Askew’s next eye-opener came at Laguna Seca in the fall of 2016. In the shootout for the $200,000 Mazda Road to Indy USF2000 Scholarship, he won it and took his winnings to Cape Motorsports where he won nine races in a row and the 2017 championship. He used that money to move up to Indy Pro 2000 in 2018, where VeeKay dusted him for the title.

But this year he held off VeeKay by 21 points and earned his $1 million scholarship to complete his amazing ascension. “The only opportunity for me to become a professional driver was the Road to Indy,” said the 22-year-old Floridian. “I haven’t had everything handed to me but you’re not going to make it without the best people working around you, and I’ve been privileged in that regard. Jeremy kick-started my career, [Mazda’s] John Doonan played a huge role, George Ariano funded my karting career for five years, Bob Stellrecht came on board this year to help, and racing for a team like Andretti Autosport was obviously key.”

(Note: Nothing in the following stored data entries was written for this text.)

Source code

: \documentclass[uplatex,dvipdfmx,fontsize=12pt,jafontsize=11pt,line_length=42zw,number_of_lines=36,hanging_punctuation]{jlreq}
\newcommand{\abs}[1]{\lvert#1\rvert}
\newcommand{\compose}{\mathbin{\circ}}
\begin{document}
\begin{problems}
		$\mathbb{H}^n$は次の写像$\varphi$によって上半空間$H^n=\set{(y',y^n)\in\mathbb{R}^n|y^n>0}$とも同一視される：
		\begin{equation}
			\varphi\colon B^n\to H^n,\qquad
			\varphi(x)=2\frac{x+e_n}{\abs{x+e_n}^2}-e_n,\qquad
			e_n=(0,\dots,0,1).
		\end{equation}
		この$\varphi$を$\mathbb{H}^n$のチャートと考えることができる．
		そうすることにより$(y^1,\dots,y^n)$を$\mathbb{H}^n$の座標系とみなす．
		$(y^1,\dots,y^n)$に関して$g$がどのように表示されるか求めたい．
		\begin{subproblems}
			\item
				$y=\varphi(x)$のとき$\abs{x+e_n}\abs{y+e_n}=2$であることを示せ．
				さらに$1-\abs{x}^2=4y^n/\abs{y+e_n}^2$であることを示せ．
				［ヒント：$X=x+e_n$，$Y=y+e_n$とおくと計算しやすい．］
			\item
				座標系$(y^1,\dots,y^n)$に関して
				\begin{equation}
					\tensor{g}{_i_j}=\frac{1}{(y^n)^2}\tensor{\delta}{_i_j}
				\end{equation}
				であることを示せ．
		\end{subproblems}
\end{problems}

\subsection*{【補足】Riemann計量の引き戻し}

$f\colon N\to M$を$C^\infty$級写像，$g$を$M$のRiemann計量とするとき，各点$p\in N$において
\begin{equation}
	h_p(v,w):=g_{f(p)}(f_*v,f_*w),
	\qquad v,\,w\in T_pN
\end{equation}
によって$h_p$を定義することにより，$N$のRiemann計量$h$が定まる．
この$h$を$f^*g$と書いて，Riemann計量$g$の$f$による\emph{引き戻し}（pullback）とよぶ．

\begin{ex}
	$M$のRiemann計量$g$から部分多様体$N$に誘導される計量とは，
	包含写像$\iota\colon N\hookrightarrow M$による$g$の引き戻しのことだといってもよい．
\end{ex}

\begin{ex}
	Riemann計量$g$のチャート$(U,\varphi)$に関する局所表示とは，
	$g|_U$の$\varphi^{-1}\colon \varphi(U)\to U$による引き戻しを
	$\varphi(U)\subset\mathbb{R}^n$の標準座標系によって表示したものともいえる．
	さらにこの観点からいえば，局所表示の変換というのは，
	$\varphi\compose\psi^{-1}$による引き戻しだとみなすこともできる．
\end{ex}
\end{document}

VeeKay appears set to continue his battle with Askew in IndyCars next year. Image by RTI

Only 19, VeeKay has been nothing short of impressive as he’s racked up 16 Road to Indy wins in three years while also taking the F3 Asian series last winter.

“Oliver and I had a good fight and I think we’ll continue it in IndyCar,” said the native of Hoofddorp, Netherlands. “Ricardo [Juncos] gave me a great car all year and I’m ready to move on. I think I’m ready for IndyCars.”

Both tested an IndyCar at Portland in August, Askew for Chip Ganassi, and VeeKay for Ed Carpenter, and both got high marks.

Askew, who was asked by Arrow SPM if he wanted to take over James Hinchcliffe’s ride in the season finale at Monterey because the team was upset with the Canadian for his spread in ESPN magazine’s annual ‘The Body’ issue, politely declined. He hopes to make his 2020 plans public soon, but a third Ganassi car for selected races and the Indianapolis 500 seems possible.

VeeKay will have Jumbo escorting him into the NTT series next year.

“Jumbo has been with me since I was six years old in go karts, and gotten bigger and bigger,” he said. “They are very good sponsors, very passionate, they’re in Tour de France, a WEC race team, and support Max Verstappen in F1. I’m very lucky and very happy.

“I’m talking with different teams. Ed (Carpenter) is one of them, and as you know that seat is just for the road courses and Indy. My goal is to drive full season and challenge for rookie championship. But I’ll take what I get.”

Herta and O’Ward went from a Lights’ car to an IndyCar with amazing aplomb and proved Triple AAA is great preparation for the major leagues. And there’s no reason to think these next two young stars won’t do the same given the right opportunity.

“That’s the beauty of the Road to Indy,” said Askew. “I went into my IndyCar test thinking it was just another race car and the transition felt seamless. The high-speed corners were incredible and the amount of downforce was impressive, but it wasn’t anything I couldn’t handle.”